# EXERCISE:
Where in the data does the word "hàng" appear? Find those lines and copy them.

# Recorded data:
----

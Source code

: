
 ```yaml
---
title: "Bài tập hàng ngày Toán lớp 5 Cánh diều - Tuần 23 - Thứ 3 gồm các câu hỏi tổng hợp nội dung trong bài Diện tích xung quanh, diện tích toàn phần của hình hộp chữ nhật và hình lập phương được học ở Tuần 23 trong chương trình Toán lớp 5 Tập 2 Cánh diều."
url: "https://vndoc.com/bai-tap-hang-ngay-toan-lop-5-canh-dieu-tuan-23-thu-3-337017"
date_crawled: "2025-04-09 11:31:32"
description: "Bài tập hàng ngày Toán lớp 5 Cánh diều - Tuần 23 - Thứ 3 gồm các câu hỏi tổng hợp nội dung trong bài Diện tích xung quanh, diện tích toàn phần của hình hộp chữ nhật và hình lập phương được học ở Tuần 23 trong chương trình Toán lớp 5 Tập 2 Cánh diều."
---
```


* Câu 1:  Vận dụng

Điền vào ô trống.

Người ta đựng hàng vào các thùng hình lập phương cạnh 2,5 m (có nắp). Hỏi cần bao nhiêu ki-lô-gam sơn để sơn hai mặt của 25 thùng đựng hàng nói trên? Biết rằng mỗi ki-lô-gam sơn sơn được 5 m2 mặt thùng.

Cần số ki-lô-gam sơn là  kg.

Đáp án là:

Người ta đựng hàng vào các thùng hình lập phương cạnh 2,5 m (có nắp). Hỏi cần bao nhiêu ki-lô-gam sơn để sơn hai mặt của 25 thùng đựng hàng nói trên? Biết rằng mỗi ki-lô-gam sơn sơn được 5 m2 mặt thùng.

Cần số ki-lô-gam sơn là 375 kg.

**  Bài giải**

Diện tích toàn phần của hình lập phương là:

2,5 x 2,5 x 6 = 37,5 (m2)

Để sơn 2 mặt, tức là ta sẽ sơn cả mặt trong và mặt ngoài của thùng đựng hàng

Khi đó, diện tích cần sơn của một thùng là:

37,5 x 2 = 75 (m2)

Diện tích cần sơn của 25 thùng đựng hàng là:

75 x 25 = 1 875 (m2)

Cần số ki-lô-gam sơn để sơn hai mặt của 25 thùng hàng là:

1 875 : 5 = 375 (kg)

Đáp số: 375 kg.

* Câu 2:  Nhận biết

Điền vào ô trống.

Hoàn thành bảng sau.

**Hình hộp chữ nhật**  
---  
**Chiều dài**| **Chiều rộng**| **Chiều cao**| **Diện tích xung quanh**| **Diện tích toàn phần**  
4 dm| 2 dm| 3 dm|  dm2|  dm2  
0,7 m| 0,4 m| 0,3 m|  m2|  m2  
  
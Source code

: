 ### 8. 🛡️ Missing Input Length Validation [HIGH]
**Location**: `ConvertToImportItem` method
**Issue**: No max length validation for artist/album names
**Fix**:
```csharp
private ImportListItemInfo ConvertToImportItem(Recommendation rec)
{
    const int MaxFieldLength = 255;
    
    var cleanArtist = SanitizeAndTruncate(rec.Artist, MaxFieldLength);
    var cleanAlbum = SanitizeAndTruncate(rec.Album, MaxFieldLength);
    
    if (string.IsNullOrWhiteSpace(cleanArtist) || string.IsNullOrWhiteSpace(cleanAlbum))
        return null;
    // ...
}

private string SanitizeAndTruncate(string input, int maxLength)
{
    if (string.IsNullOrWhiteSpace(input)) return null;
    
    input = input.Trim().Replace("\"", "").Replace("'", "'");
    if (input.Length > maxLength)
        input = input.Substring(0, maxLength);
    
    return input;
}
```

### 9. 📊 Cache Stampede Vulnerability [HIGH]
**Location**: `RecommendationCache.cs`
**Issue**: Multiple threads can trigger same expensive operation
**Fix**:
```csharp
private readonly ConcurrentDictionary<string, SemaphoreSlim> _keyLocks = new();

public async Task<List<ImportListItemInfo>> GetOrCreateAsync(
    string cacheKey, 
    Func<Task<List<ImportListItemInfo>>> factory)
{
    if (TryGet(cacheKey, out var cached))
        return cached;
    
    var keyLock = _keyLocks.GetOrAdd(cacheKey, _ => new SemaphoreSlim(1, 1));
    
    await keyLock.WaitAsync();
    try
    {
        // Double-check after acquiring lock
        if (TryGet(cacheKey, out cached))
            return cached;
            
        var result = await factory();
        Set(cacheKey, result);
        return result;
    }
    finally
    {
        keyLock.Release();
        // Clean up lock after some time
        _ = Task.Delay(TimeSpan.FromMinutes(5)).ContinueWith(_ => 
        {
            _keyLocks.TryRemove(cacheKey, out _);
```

----

# RESPONSE:
title: "Bài tập hàng ngày Toán lớp 5 Cánh diều - Tuần 23 - Thứ 3 gồm các câu hỏi tổng hợp nội dung trong bài Diện tích xung quanh, diện tích toàn phần của hình hộp chữ nhật và hình lập phương được học ở Tuần 23 trong chương trình Toán lớp 5 Tập 2 Cánh diều."
description: "Bài tập hàng ngày Toán lớp 5 Cánh diều - Tuần 23 - Thứ 3 gồm các câu hỏi tổng hợp nội dung trong bài Diện tích xung quanh, diện tích toàn phần của hình hộp chữ nhật và hình lập phương được học ở Tuần 23 trong chương trình Toán lớp 5 Tập 2 Cánh diều."
Người ta đựng hàng vào các thùng hình lập phương cạnh 2,5 m (có nắp). Hỏi cần bao nhiêu ki-lô-gam sơn để sơn hai mặt của 25 thùng đựng hàng nói trên? Biết rằng mỗi ki-lô-gam sơn sơn được 5 m2 mặt thùng.
Người ta đựng hàng vào các thùng hình lập phương cạnh 2,5 m (có nắp). Hỏi cần bao nhiêu ki-lô-gam sơn để sơn hai mặt của 25 thùng đựng hàng nói trên? Biết rằng mỗi ki-lô-gam sơn sơn được 5 m2 mặt thùng.
Để sơn 2 mặt, tức là ta sẽ sơn cả mặt trong và mặt ngoài của thùng đựng hàng
Diện tích cần sơn của 25 thùng đựng hàng là:
Cần số ki-lô-gam sơn để sơn hai mặt của 25 thùng hàng là:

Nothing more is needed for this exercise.